• [Problem details]: Leaving out the images, please reproduce each line below exactly.

• [Exercise data]:

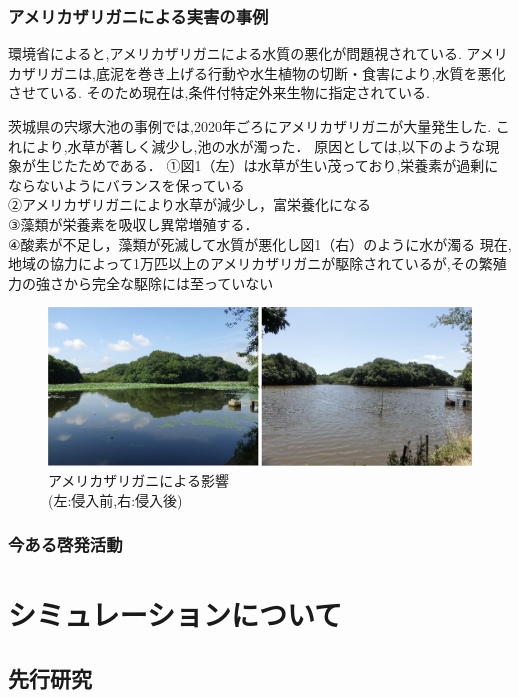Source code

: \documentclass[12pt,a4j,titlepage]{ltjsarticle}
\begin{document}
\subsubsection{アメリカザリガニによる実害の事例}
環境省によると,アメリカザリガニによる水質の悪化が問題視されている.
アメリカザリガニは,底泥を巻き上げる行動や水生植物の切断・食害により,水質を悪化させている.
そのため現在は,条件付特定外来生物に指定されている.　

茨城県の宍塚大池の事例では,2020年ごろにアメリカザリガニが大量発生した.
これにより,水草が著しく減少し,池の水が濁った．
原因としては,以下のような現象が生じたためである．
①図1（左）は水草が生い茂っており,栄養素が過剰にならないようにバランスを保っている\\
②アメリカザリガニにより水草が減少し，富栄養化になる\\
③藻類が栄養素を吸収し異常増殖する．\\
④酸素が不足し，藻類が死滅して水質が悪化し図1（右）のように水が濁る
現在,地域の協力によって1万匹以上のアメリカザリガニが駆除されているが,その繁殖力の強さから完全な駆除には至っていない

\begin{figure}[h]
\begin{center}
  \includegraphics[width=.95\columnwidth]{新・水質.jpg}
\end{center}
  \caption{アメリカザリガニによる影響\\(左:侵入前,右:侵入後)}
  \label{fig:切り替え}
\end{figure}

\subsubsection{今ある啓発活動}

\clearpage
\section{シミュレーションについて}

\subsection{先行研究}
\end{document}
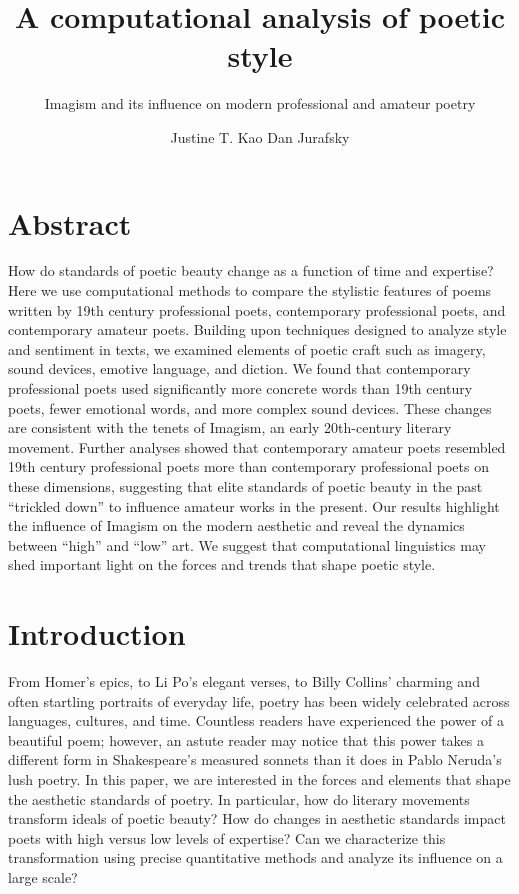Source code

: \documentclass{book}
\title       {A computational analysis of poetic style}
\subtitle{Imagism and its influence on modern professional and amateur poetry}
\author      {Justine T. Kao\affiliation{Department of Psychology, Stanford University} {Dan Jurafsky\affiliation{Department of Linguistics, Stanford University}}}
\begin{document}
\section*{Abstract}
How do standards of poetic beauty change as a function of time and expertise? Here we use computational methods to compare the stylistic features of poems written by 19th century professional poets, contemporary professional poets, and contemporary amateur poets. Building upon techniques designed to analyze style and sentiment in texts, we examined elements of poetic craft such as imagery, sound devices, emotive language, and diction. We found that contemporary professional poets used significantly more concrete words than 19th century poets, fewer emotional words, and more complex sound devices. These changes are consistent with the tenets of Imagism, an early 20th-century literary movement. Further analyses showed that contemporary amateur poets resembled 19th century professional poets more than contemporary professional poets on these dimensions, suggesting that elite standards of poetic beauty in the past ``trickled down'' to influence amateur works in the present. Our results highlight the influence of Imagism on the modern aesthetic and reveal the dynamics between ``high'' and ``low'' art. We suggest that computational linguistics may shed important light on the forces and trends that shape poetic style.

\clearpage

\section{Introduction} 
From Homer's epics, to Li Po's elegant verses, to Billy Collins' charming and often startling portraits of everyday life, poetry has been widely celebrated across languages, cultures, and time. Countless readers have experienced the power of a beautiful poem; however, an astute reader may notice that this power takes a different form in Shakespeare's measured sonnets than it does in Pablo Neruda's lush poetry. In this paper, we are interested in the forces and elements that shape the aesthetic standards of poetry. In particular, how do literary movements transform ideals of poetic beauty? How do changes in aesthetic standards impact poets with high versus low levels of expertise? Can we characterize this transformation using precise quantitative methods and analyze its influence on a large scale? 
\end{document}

• [Result of this task]:
Source code

: \documentclass[12pt,a4j,titlepage]{ltjsarticle}
\begin{document}
\subsubsection{アメリカザリガニによる実害の事例}
環境省によると,アメリカザリガニによる水質の悪化が問題視されている.
アメリカザリガニは,底泥を巻き上げる行動や水生植物の切断・食害により,水質を悪化させている.
そのため現在は,条件付特定外来生物に指定されている.　

茨城県の宍塚大池の事例では,2020年ごろにアメリカザリガニが大量発生した.
これにより,水草が著しく減少し,池の水が濁った．
原因としては,以下のような現象が生じたためである．
①図1（左）は水草が生い茂っており,栄養素が過剰にならないようにバランスを保っている\\
②アメリカザリガニにより水草が減少し，富栄養化になる\\
③藻類が栄養素を吸収し異常増殖する．\\
④酸素が不足し，藻類が死滅して水質が悪化し図1（右）のように水が濁る
現在,地域の協力によって1万匹以上のアメリカザリガニが駆除されているが,その繁殖力の強さから完全な駆除には至っていない

\begin{figure}[h]
\begin{center}
  \includegraphics[width=.95\columnwidth]{新・水質.jpg}
\end{center}
  \caption{アメリカザリガニによる影響\\(左:侵入前,右:侵入後)}
  \label{fig:切り替え}
\end{figure}

\subsubsection{今ある啓発活動}

\clearpage
\section{シミュレーションについて}

\subsection{先行研究}
\end{document}
Source code

: \documentclass{book}
\title       {A computational analysis of poetic style}
\subtitle{Imagism and its influence on modern professional and amateur poetry}
\author      {Justine T. Kao\affiliation{Department of Psychology, Stanford University} {Dan Jurafsky\affiliation{Department of Linguistics, Stanford University}}}
\begin{document}
\section*{Abstract}
How do standards of poetic beauty change as a function of time and expertise? Here we use computational methods to compare the stylistic features of poems written by 19th century professional poets, contemporary professional poets, and contemporary amateur poets. Building upon techniques designed to analyze style and sentiment in texts, we examined elements of poetic craft such as imagery, sound devices, emotive language, and diction. We found that contemporary professional poets used significantly more concrete words than 19th century poets, fewer emotional words, and more complex sound devices. These changes are consistent with the tenets of Imagism, an early 20th-century literary movement. Further analyses showed that contemporary amateur poets resembled 19th century professional poets more than contemporary professional poets on these dimensions, suggesting that elite standards of poetic beauty in the past ``trickled down'' to influence amateur works in the present. Our results highlight the influence of Imagism on the modern aesthetic and reveal the dynamics between ``high'' and ``low'' art. We suggest that computational linguistics may shed important light on the forces and trends that shape poetic style.

\clearpage

\section{Introduction} 
From Homer's epics, to Li Po's elegant verses, to Billy Collins' charming and often startling portraits of everyday life, poetry has been widely celebrated across languages, cultures, and time. Countless readers have experienced the power of a beautiful poem; however, an astute reader may notice that this power takes a different form in Shakespeare's measured sonnets than it does in Pablo Neruda's lush poetry. In this paper, we are interested in the forces and elements that shape the aesthetic standards of poetry. In particular, how do literary movements transform ideals of poetic beauty? How do changes in aesthetic standards impact poets with high versus low levels of expertise? Can we characterize this transformation using precise quantitative methods and analyze its influence on a large scale? 
\end{document}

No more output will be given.